Statistical Analysis
Statistical analysis was also performed in R. A linear mixed-effects model (LMM) was applied using the lmerTest package [24]. This LMM assessed the absolute accuracy at the point structures, modalities (SI vs VT), the sequence (starting method), the group (dental and medical students, and surgeons), subcutaneous soft tissue thickness, and side (left or right) as fixed effects and the participants as a random effect. When analyzing the ASD and HD for line and volume-based structures, the same LMM framework was applied. Subcutaneous soft tissue thickness was specifically included to account for anatomical variation across different locations. However, it was not considered in the analysis of relative accuracy for point structures, which instead relied more on spatial reference to other anatomical landmarks.
The normality of the data distribution was assessed using the Shapiro-Wilk test.
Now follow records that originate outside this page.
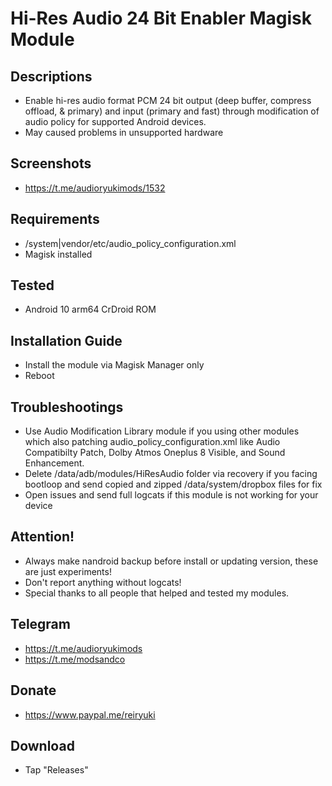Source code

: # Hi-Res Audio 24 Bit Enabler Magisk Module

## Descriptions
- Enable hi-res audio format PCM 24 bit output (deep buffer, compress offload, & primary) and input (primary and fast) through modification of audio policy for supported Android devices. 
- May caused problems in unsupported hardware

## Screenshots
- https://t.me/audioryukimods/1532

## Requirements
- /system|vendor/etc/audio_policy_configuration.xml
- Magisk installed

## Tested
- Android 10 arm64 CrDroid ROM

## Installation Guide
- Install the module via Magisk Manager only
- Reboot

## Troubleshootings
- Use Audio Modification Library module if you using other modules which also patching audio_policy_configuration.xml like Audio Compatibilty Patch, Dolby Atmos Oneplus 8 Visible, and Sound Enhancement.
- Delete /data/adb/modules/HiResAudio folder via recovery if you facing bootloop and send copied and zipped /data/system/dropbox files for fix
- Open issues and send full logcats if this module is not working for your device

## Attention!
- Always make nandroid backup before install or updating version, these are just experiments!
- Don't report anything without logcats!
- Special thanks to all people that helped and tested my modules.

## Telegram
- https://t.me/audioryukimods
- https://t.me/modsandco

## Donate
- https://www.paypal.me/reiryuki

## Download
- Tap "Releases"

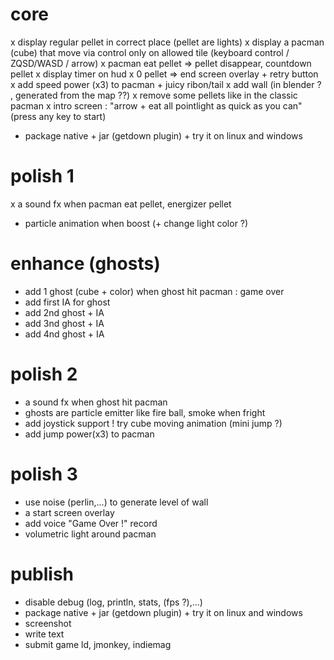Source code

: # core
x display regular pellet in correct place (pellet are lights)
x display a pacman (cube) that move via control only on allowed tile (keyboard control / ZQSD/WASD / arrow)
x pacman eat pellet => pellet disappear, countdown pellet
x display timer on hud
x 0 pellet => end screen overlay + retry button
x add speed power (x3) to pacman + juicy ribon/tail
x add wall (in blender ? , generated from the map ??)
x remove some pellets like in the classic pacman
x intro screen : "arrow + eat all pointlight as quick as you can" (press any key to start)
- package native + jar (getdown plugin) + try it on linux and windows

# polish 1
x a sound fx when pacman eat pellet, energizer pellet
- particle animation when boost (+ change light color ?)

# enhance (ghosts)
- add 1 ghost (cube + color) when ghost hit pacman : game over
- add first IA for ghost
- add 2nd ghost + IA
- add 3nd ghost + IA
- add 4nd ghost + IA

# polish 2
- a sound fx when ghost hit pacman
- ghosts are particle emitter like fire ball, smoke when fright
- add joystick support
! try cube moving animation (mini jump ?)
- add jump power(x3) to pacman

# polish 3
- use noise (perlin,...) to generate level of wall
- a start screen overlay
- add voice "Game Over !" record
- volumetric light around pacman

# publish
- disable debug (log, println, stats, (fps ?),...)
- package native + jar (getdown plugin) + try it on linux and windows
- screenshot
- write text
- submit game ld, jmonkey, indiemag
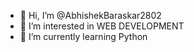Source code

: - 👋 Hi, I’m @AbhishekBaraskar2802
- 👀 I’m interested in WEB DEVELOPMENT
- 🌱 I’m currently learning Python


<!---
AbhishekBaraskar2802/AbhishekBaraskar2802 is a ✨ special ✨ repository because its `README.md` (this file) appears on your GitHub profile.
You can click the Preview link to take a look at your changes.
--->

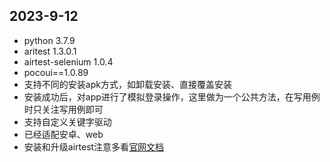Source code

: ## 2023-9-12
- python 3.7.9
- aritest 1.3.0.1
- airtest-selenium  1.0.4
- pocoui==1.0.89
- 支持不同的安装apk方式，如卸载安装、直接覆盖安装
- 安装成功后，对app进行了模拟登录操作，这里做为一个公共方法，在写用例时只关注写用例即可
- 支持自定义关键字驱动
- 已经适配安卓、web
- 安装和升级airtest注意多看[官网文档](https://airtest.doc.io.netease.com/IDEdocs/faq/2_common%20problems/#3pip-install-u-airtest)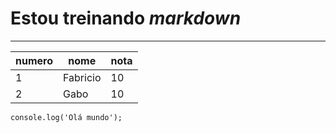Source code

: # Estou treinando *markdown*

***


numero | nome | nota
---|---|---
1 | Fabricio | 10
2 | Gabo | 10


`console.log('Olá mundo');`

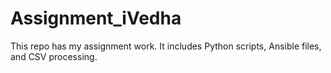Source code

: # Assignment_iVedha
This repo has my assignment work.   It includes Python scripts, Ansible files, and CSV processing.
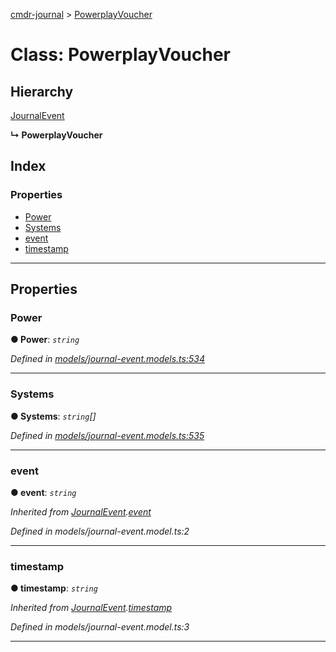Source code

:[cmdr-journal](../README.md) > [PowerplayVoucher](../classes/powerplayvoucher.md)



# Class: PowerplayVoucher

## Hierarchy


 [JournalEvent](journalevent.md)

**↳ PowerplayVoucher**







## Index

### Properties

* [Power](powerplayvoucher.md#power)
* [Systems](powerplayvoucher.md#systems)
* [event](powerplayvoucher.md#event)
* [timestamp](powerplayvoucher.md#timestamp)



---
## Properties
<a id="power"></a>

###  Power

**●  Power**:  *`string`* 

*Defined in [models/journal-event.models.ts:534](https://github.com/chrisbruford/cmdr-journal/blob/52f6f4c/src/models/journal-event.models.ts#L534)*





___

<a id="systems"></a>

###  Systems

**●  Systems**:  *`string`[]* 

*Defined in [models/journal-event.models.ts:535](https://github.com/chrisbruford/cmdr-journal/blob/52f6f4c/src/models/journal-event.models.ts#L535)*





___

<a id="event"></a>

###  event

**●  event**:  *`string`* 

*Inherited from [JournalEvent](journalevent.md).[event](journalevent.md#event)*

*Defined in models/journal-event.model.ts:2*





___

<a id="timestamp"></a>

###  timestamp

**●  timestamp**:  *`string`* 

*Inherited from [JournalEvent](journalevent.md).[timestamp](journalevent.md#timestamp)*

*Defined in models/journal-event.model.ts:3*





___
Duration and each Likert question between methods were compared using the Mann-Whitney U test. The NASA-TLX scales were compared by unpaired two-tailed t test. For all tests mentioned, a P value of <.05 was considered significant.
Ethical Considerations
This study was approved by the local ethics committee of the University Hospital RWTH (Rheinisch-Westfälische Technische Hochschule) Aachen (EK 24‐127; Chairman Prof Ralf Hausmann; April 3, 2024). The study was registered with a study protocol in advance in the German Clinical Trial Register (DRKS00032835) and followed the CONSORT (Consolidated Standards of Reporting Trials) 2010 guidelines (Checklist 1) and its extension designed and modified specifically for crossover studies, as illustrated by the flow diagram [2526]. Informed consent was obtained from all participants involved in the study. To protect the privacy of the participants, all participants were anonymized, and no personally identifiable information was stored with the research data. It is to be noted that no financial compensation was provided to the participants involved in the present trial. Nevertheless, as a token of appreciation, two vouchers with a total value of €15 (US $17.5) were distributed through a raffle.
Results
Cohort
A total of 38 participants (16 females and 22 males) were successfully included in the study, comprising two groups, namely surgeons, and medical and dental students following the flow (Figure 3). Among the 18 surgeons, there were 12 residents and 6 specialists. This group included 9 oral and maxillofacial surgeons, 5 oral surgeons, and 4 plastic surgeons. In the student group, which consisted of 20 participants, 17 were dental students and 3 were medical students. The average age of participants was 26.8 (SD 5.1; range 20‐43). The average clinical experience of surgeons was 4.0 (SD 4.3) years, and the average clinical experience of medical and dental students was 4.2 (SD 0.9) years; mean 8.3 (SD 1.6) semesters (Table 1).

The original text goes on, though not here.